God’s Word for You – 2 Chronicles 22:10-12 A rare and beautiful treasure

GOD’s WORD FOR YOU
2 CHRONICLES 22:10-12

Click here to listen

10 Now when Athaliah the mother of Ahaziah saw that her son was dead, she rose up and destroyed all the royal heirs of the house of Judah. 11 But Jehoshabeath, the king’s daughter, took Joash the son of Ahaziah and stole him away from among the king’s sons who were about to be put to death. She put him and his nurse in a bedroom. This is how Jehoshabeath, a sister of Ahaziah, daughter of King Jehoram and wife of Jehoiada the priest, hid him from Athaliah, so that she did not put him to death. 12 And he remained hidden in the house of God with them for six years, while Athaliah reigned over the land.

At this point, we find that nearly all of the heirs of King David’s line had been murdered. The only one left was a baby, an infant named Joash, whose rescuer was the wife of the aging high priest Jehoiada. She was the daughter of King Jehoram and Ahaziah’s sister. How she came to be the wife of the high priest can easily be deduced. A priest could not marry a widow, a divorced woman, a woman defiled by prostitution, or any woman who was not a virgin (Leviticus 21:7,14). He was also unable to marry a woman who possessed property within her own tribe. But since this was unusual, a priest could marry a woman from outside the tribe of Levi. Marriages between Levitical priests and women from the tribe of Judah, therefore, would have been fairly common. When the high priest’s first wife (or second; he was at this time over one hundred) died, he wanted to marry again, and a marriage was arranged with a young virgin girl from the king’s own family. It would have been an honor for her, and he would have had very few prospects except among very young unmarried girls. This princess and high priest’s wife was acting in the best interests of little Joash, and she was able to remove him and his wet nurse from the palace to the temple without being stopped by Athaliah, perhaps by “the ascending passageway Solomon made that went up to the House of the LORD” (2 Chronicles 9:4) that had so impressed the Queen of Sheba at about the time that the high priest Jehoiada– the husband of this princess– was born.

It is interesting but only a coincidence that the woman’s name, Jehoshabeath, is pronounced in Hebrew almost exactly the same as the baby’s grandfather, Jehoshaphat.

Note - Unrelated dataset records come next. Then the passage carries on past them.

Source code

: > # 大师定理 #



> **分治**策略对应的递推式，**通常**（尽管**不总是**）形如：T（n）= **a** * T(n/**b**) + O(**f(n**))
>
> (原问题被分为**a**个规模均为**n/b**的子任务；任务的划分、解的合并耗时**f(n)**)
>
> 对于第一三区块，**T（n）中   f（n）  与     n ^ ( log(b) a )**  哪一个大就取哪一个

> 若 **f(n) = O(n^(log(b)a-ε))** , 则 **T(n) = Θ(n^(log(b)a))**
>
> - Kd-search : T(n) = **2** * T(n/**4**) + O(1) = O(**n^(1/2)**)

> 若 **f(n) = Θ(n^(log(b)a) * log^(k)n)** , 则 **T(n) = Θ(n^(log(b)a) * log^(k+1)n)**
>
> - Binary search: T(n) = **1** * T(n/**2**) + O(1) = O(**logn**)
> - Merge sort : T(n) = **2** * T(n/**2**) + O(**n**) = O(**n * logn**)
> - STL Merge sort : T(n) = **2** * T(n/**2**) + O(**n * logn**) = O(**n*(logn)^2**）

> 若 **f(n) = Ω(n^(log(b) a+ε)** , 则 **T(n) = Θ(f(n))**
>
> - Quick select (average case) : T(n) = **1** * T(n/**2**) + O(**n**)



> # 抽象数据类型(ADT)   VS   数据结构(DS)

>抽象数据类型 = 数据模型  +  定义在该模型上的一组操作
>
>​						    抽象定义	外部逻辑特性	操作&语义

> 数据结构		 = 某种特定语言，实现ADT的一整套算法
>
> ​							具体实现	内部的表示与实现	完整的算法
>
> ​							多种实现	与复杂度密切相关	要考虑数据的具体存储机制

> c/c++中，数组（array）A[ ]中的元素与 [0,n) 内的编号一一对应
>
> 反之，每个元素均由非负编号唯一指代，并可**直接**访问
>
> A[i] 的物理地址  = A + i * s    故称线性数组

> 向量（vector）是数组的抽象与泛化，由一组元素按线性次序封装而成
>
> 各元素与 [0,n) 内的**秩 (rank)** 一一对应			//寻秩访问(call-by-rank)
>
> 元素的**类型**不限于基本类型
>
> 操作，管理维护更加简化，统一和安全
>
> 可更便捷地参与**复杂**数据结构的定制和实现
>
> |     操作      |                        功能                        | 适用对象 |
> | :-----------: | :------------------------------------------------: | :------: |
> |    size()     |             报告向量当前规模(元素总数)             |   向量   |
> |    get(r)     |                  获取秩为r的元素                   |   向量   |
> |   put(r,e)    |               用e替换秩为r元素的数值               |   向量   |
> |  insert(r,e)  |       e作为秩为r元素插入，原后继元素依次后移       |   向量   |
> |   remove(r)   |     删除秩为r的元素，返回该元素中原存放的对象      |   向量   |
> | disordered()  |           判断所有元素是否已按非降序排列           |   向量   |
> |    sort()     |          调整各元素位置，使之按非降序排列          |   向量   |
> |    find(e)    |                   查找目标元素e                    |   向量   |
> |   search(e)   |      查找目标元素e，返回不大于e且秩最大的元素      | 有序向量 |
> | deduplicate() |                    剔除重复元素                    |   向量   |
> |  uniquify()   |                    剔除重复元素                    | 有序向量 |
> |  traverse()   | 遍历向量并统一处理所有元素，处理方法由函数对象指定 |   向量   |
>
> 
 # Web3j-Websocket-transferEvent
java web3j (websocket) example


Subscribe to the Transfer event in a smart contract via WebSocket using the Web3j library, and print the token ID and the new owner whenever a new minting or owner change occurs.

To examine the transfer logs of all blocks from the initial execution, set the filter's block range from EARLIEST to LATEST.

She hid the baby somewhere in the house of God, although not of course in the holy place (or the Most Holy Place!). But there were many apartments and rooms all around and under the temple complex (1 Kings 6:5; 1 Chronicles 9:33; 23:28; 28:11-12), and there would have been someplace where a bed, a cradle, a rocking chair, and the other necessities of raising an infant could have been found or put in place without arousing too much suspicion. Certainly where the future of the throne of Judah was in jeopardy, the high priest could have found trustworthy associates who were willing to say to a monarch, at least with their actions, “We must obey God rather than men” (Acts 5:29).

Solomon himself had said, “By wisdom a house is built, and through understanding it is established; through knowledge its rooms are filled with rare and beautiful treasures” (Proverbs 24:3-4). The only surviving male descendant of David and Solomon could surely be described as a rare and beautiful treasure.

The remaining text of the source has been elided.